Avoiding foreclosure requires timely, effective action on your part. In tough economic times, you do have options.

You're Not Alone

In tough economic times, foreclosure rates go up. In fact, they are a leading indicator of approaching hard times. Just as foreclosures increase in hard times, so does unemployment. Job loss could have left you unable to pay your home mortgage. Additionally, a tough economy is usually accompanied by a soft housing market making it harder to sell your home.

Whatever the reason for economic hardship, many people are in the same shape. 

Don't Ignore the Problem

Many borrowers react to impending foreclosure by avoiding the issue. If you are unable to pay your monthly house payments and have fallen behind, your lender will be contacting you. It is easy to not open the letters and not to face the problem. However, that's the exact thing not to do. 

Contact Your Lender

Avoiding foreclosure starts before it is a real threat. As stated above, many borrowers ignore the problem until it is a crisis. Lenders say do the opposite. If you're financial position changes, if you can look ahead and see the likelihood growing that you will not be able to pay your loan, contact your lender. It's important to know the lender does not want you in default. Foreclosure is a costly process, and the lender ends up with an asset he doesn't want. Lenders want you in the home paying them. They may offer refinancing or negotiate on loan terms to make your payment affordable.

Contact HUD

In hard times, the government typically boosts the number of programs for counseling and help for homeowners. Again, many people are in your position. The federal Department of Housing and Urban Development is a clearinghouse for these assistance programs. Depending on the severity of the housing market downturn, help may range from counseling to loan bailout.

You Have Options

Don't feel that avoiding foreclosure is impossible. No matter what your particular financial circumstances are, you have options.

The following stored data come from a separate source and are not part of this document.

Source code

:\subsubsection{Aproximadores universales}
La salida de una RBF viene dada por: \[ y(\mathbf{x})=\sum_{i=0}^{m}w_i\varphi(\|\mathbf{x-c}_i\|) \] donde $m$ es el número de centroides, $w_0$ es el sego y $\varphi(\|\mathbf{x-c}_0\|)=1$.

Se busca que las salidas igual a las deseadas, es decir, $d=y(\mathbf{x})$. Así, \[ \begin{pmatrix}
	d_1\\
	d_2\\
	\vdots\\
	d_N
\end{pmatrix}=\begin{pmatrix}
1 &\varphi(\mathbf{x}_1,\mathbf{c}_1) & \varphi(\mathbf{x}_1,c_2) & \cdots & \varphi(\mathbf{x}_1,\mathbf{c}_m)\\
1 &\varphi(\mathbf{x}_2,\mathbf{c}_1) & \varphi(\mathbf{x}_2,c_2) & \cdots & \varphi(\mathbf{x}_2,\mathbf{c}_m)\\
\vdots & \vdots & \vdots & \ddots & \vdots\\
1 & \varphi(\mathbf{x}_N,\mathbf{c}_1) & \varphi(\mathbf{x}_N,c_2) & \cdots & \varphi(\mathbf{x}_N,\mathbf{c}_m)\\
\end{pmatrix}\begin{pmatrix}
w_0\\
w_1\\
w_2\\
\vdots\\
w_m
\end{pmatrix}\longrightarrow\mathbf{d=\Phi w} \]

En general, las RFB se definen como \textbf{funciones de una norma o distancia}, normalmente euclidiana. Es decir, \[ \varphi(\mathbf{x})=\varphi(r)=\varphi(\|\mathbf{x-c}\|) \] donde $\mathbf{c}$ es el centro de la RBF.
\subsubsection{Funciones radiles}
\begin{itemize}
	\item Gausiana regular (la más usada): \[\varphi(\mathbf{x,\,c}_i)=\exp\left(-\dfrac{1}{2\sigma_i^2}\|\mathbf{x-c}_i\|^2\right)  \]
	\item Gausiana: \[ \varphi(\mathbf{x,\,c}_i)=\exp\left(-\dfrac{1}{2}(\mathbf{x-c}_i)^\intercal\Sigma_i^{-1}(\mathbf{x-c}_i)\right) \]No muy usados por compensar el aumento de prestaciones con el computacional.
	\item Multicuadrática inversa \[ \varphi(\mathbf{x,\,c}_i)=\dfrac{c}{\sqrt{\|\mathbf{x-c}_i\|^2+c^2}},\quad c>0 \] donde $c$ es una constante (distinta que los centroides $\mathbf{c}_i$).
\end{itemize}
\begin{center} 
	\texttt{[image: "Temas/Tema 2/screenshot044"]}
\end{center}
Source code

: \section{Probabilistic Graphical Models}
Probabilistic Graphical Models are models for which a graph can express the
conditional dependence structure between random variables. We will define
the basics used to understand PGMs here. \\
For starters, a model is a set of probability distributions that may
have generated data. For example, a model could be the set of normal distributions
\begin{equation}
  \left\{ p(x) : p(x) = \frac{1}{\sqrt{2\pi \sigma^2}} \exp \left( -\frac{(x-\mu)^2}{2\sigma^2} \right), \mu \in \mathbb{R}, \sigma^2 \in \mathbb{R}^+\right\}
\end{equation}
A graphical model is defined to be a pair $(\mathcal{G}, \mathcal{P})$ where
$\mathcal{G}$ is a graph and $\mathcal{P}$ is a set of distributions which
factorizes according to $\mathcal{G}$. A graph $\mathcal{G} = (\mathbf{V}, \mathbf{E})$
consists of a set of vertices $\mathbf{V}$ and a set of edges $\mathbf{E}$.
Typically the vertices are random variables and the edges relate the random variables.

  • Refinancing. When you refinance, you take out a new loan that pays off your old loan. In hard economic times, interest rates are usually lower and lenders are hungry for borrowers. A lower rate or a longer payout period could lower monthly payments so that they are affordable.

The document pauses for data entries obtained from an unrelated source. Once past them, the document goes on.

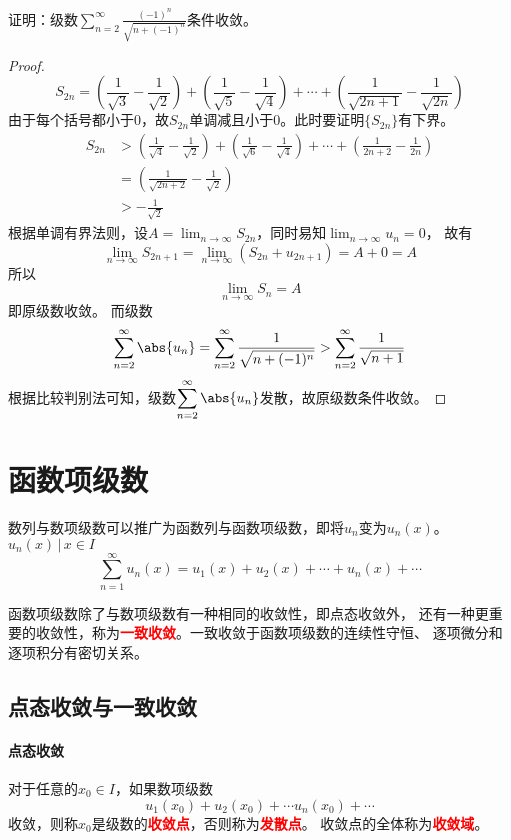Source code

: \begin{example}
    证明：级数$\displaystyle\sum_{n=2}^\infty \frac{(-1)^n}{\sqrt{n + (-1)^n}}$条件收敛。
\end{example}
\begin{proof}
    \[
        S_{2n}
        = \left(\frac{1}{\sqrt{3}} - \frac{1}{\sqrt{2}}\right)
        + \left(\frac{1}{\sqrt{5}}-\frac{1}{\sqrt{4}}\right)
        + \cdots
        + \left(\frac{1}{\sqrt{2n+1}} - \frac{1}{\sqrt{2n}}\right)
    \]
    由于每个括号都小于$0$，故$S_{2n}$单调减且小于$0$。此时要证明$\{S_{2n}\}$有下界。
    \begin{align*}
        S_{2n}
         & > \left(\frac{1}{\sqrt{4}} - \frac{1}{\sqrt{2}}\right)
        + \left(\frac{1}{\sqrt{6}}-\frac{1}{\sqrt{4}}\right)
        + \cdots
        + \left(\frac{1}{2n+2} - \frac{1}{2n}\right)              \\
         & =
        \left(\frac{1}{\sqrt{2n+2}} - \frac{1}{\sqrt{2}}\right)   \\
         & > -\frac{1}{\sqrt{2}}
    \end{align*}
    根据单调有界法则，设$\displaystyle A = \lim_{n\to\infty} S_{2n}$，同时易知$\displaystyle \lim_{n\to\infty} u_n = 0$，
    故有
    \[ \lim_{n\to\infty} S_{2n+1} = \lim_{n\to\infty} (S_{2n} +u_{2n+1}) = A + 0 = A \]
    所以
    \[ \lim_{n\to\infty} S_n = A \]
    即原级数收敛。
    而级数
    \[
        \sum_{n=2}^\infty \abs{u_n}
        =
        \sum_{n=2}^\infty \frac{1}{\sqrt{n+(-1)^n}}
        >
        \sum_{n=2}^\infty \frac{1}{\sqrt{n+1}}
    \]
    根据比较判别法可知，级数$\displaystyle\sum_{n=2}^\infty \abs{u_n}$发散，故原级数条件收敛。
\end{proof}

\section{函数项级数}
数列与数项级数可以推广为函数列与函数项级数，即将$u_n$变为$u_n(x)$。${u_n(x)\,|\,x\in I}$
\[ \sum_{n=1}^\infty u_n(x) = u_1(x) + u_2(x) + \cdots + u_n(x) + \cdots \]

函数项级数除了与数项级数有一种相同的收敛性，即点态收敛外，
还有一种更重要的收敛性，称为\textcolor{red}{\textbf{\textsf{一致收敛}}}。一致收敛于函数项级数的连续性守恒、
逐项微分和逐项积分有密切关系。

\subsection{点态收敛与一致收敛}
\paragraph{点态收敛}
对于任意的$x_0\in I$，如果数项级数
\[ u_1(x_0) + u_2(x_0) + \cdots u_n(x_0) + \cdots \]
收敛，则称$x_0$是级数的\textcolor{red}{\textbf{\textsf{收敛点}}}，否则称为\textcolor{red}{\textbf{\textsf{发散点}}}。
收敛点的全体称为\textcolor{red}{\textbf{\textsf{收敛域}}}。

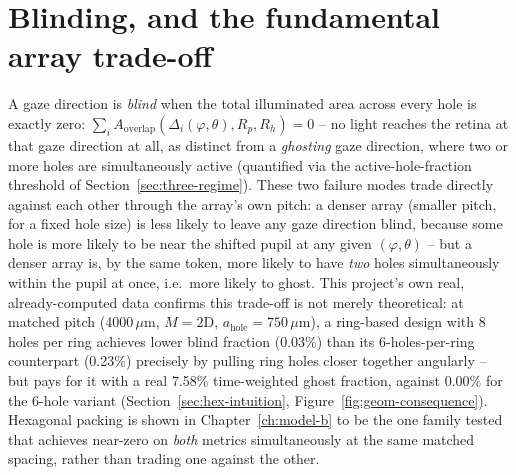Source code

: \section{Blinding, and the fundamental array trade-off}
\label{sec:blinding}
A gaze direction is \emph{blind} when the total illuminated area across every hole is
exactly zero: $\sum_i A_{\mathrm{overlap}}(\Delta_i(\varphi,\theta),R_p,R_h)=0$ -- no
light reaches the retina at that gaze direction at all, as distinct from a
\emph{ghosting} gaze direction, where two or more holes are simultaneously active
(quantified via the active-hole-fraction threshold of Section~\ref{sec:three-regime}).
These two failure modes trade directly against each other through the array's own
pitch: a denser array (smaller pitch, for a fixed hole size) is less likely to leave any
gaze direction blind, because some hole is more likely to be near the shifted pupil at
any given $(\varphi,\theta)$ -- but a denser array is, by the same token, more likely to
have \emph{two} holes simultaneously within the pupil at once, i.e.\ more likely to
ghost. This project's own real, already-computed data confirms this trade-off is not
merely theoretical: at matched pitch (4000\,$\mu$m, $M=2$D, $a_{\mathrm{hole}}=750\,\mu$m),
a ring-based design with 8 holes per ring achieves lower blind fraction (0.03\%) than
its 6-holes-per-ring counterpart (0.23\%) precisely by pulling ring holes closer
together angularly -- but pays for it with a real 7.58\% time-weighted ghost fraction,
against 0.00\% for the 6-hole variant (Section~\ref{sec:hex-intuition},
Figure~\ref{fig:geom-consequence}). Hexagonal packing is shown in
Chapter~\ref{ch:model-b} to be the one family tested that achieves near-zero on
\emph{both} metrics simultaneously at the same matched spacing, rather than trading one
against the other.
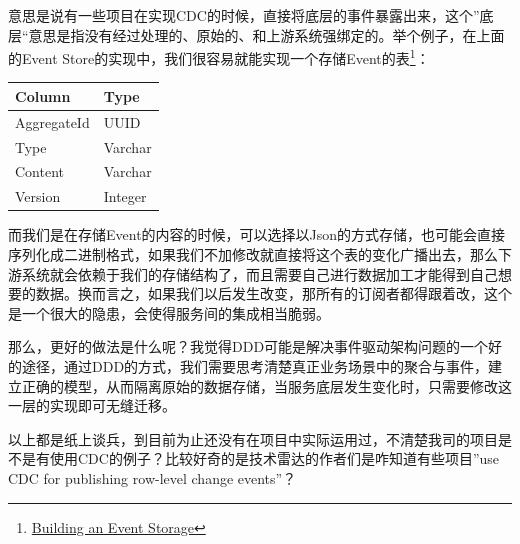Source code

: \documentclass[12pt]{article}
\begin{document}
意思是说有一些项目在实现CDC的时候，直接将底层的事件暴露出来，这个''底层``意思是指没有经过处理的、原始的、和上游系统强绑定的。举个例子，在上面的Event Store的实现中，我们很容易就能实现一个存储Event的表\footnote{\href{https://cqrs.wordpress.com/documents/building-event-storage/}{Building an Event Storage}}：

{\def\LTcaptype{none} %
\begin{longtable}[]{@{}ll@{}}
\toprule\noalign{}
Column & Type \\
\midrule\noalign{}
\endhead
\bottomrule\noalign{}
\endlastfoot
AggregateId & UUID \\
Type & Varchar \\
Content & Varchar \\
Version & Integer \\
\end{longtable}
}

而我们是在存储Event的内容的时候，可以选择以Json的方式存储，也可能会直接序列化成二进制格式，如果我们不加修改就直接将这个表的变化广播出去，那么下游系统就会依赖于我们的存储结构了，而且需要自己进行数据加工才能得到自己想要的数据。换而言之，如果我们以后发生改变，那所有的订阅者都得跟着改，这个是一个很大的隐患，会使得服务间的集成相当脆弱。

那么，更好的做法是什么呢？我觉得DDD可能是解决事件驱动架构问题的一个好的途径，通过DDD的方式，我们需要思考清楚真正业务场景中的聚合与事件，建立正确的模型，从而隔离原始的数据存储，当服务底层发生变化时，只需要修改这一层的实现即可无缝迁移。

以上都是纸上谈兵，到目前为止还没有在项目中实际运用过，不清楚我司的项目是不是有使用CDC的例子？比较好奇的是技术雷达的作者们是咋知道有些项目''use CDC for publishing row-level change events''？
\end{document}
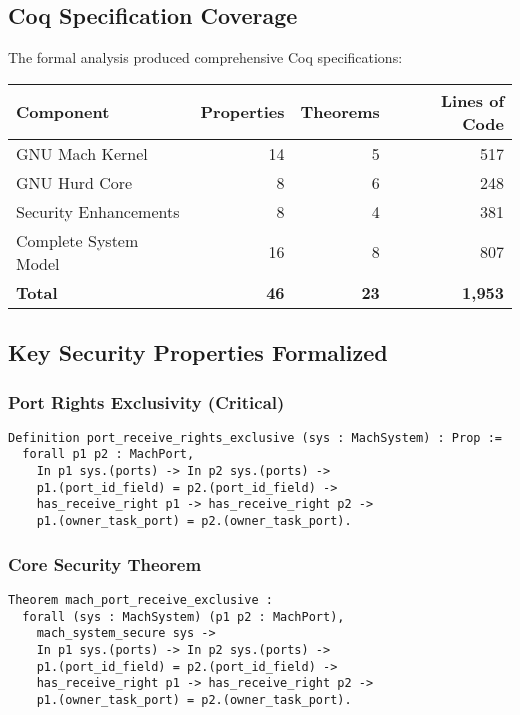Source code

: \documentclass[11pt,a4paper]{article}
\begin{document}
\subsection{Coq Specification Coverage}

The formal analysis produced comprehensive Coq specifications:

\begin{center}
\begin{tabular}{|l|r|r|r|}
\hline
\textbf{Component} & \textbf{Properties} & \textbf{Theorems} & \textbf{Lines of Code} \\
\hline
GNU Mach Kernel & 14 & 5 & 517 \\
GNU Hurd Core & 8 & 6 & 248 \\
Security Enhancements & 8 & 4 & 381 \\
Complete System Model & 16 & 8 & 807 \\
\hline
\textbf{Total} & \textbf{46} & \textbf{23} & \textbf{1,953} \\
\hline
\end{tabular}
\end{center}

\subsection{Key Security Properties Formalized}

\subsubsection{Port Rights Exclusivity (Critical)}

\begin{lstlisting}[style=coqstyle, caption=Port Rights Exclusivity Property]
Definition port_receive_rights_exclusive (sys : MachSystem) : Prop :=
  forall p1 p2 : MachPort,
    In p1 sys.(ports) -> In p2 sys.(ports) ->
    p1.(port_id_field) = p2.(port_id_field) ->
    has_receive_right p1 -> has_receive_right p2 ->
    p1.(owner_task_port) = p2.(owner_task_port).
\end{lstlisting}

\subsubsection{Core Security Theorem}

\begin{lstlisting}[style=coqstyle, caption=Mach Port Receive Exclusivity Theorem]
Theorem mach_port_receive_exclusive : 
  forall (sys : MachSystem) (p1 p2 : MachPort),
    mach_system_secure sys ->
    In p1 sys.(ports) -> In p2 sys.(ports) ->
    p1.(port_id_field) = p2.(port_id_field) ->
    has_receive_right p1 -> has_receive_right p2 ->
    p1.(owner_task_port) = p2.(owner_task_port).
\end{lstlisting}
\end{document}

  • Equity Loan. If you have equity in your home and your financial distress is short-term, your lender may give you a home equity loan to cover mortgage payments until your finances are repaired.

  • Selling. Avoiding foreclosure may be as simple as putting your home on the market. 

  • Giving the house back. Your lender may be willing to take the home back in exchange for forgiving the loan. This is an extreme step, but you are avoiding foreclosure. If your home is worth less than the amount you owe, you could end up with a small note to pay off.

  • Bankruptcy. This should be your last option. It affects your ability to borrow for years and still might not solve all your financial problems.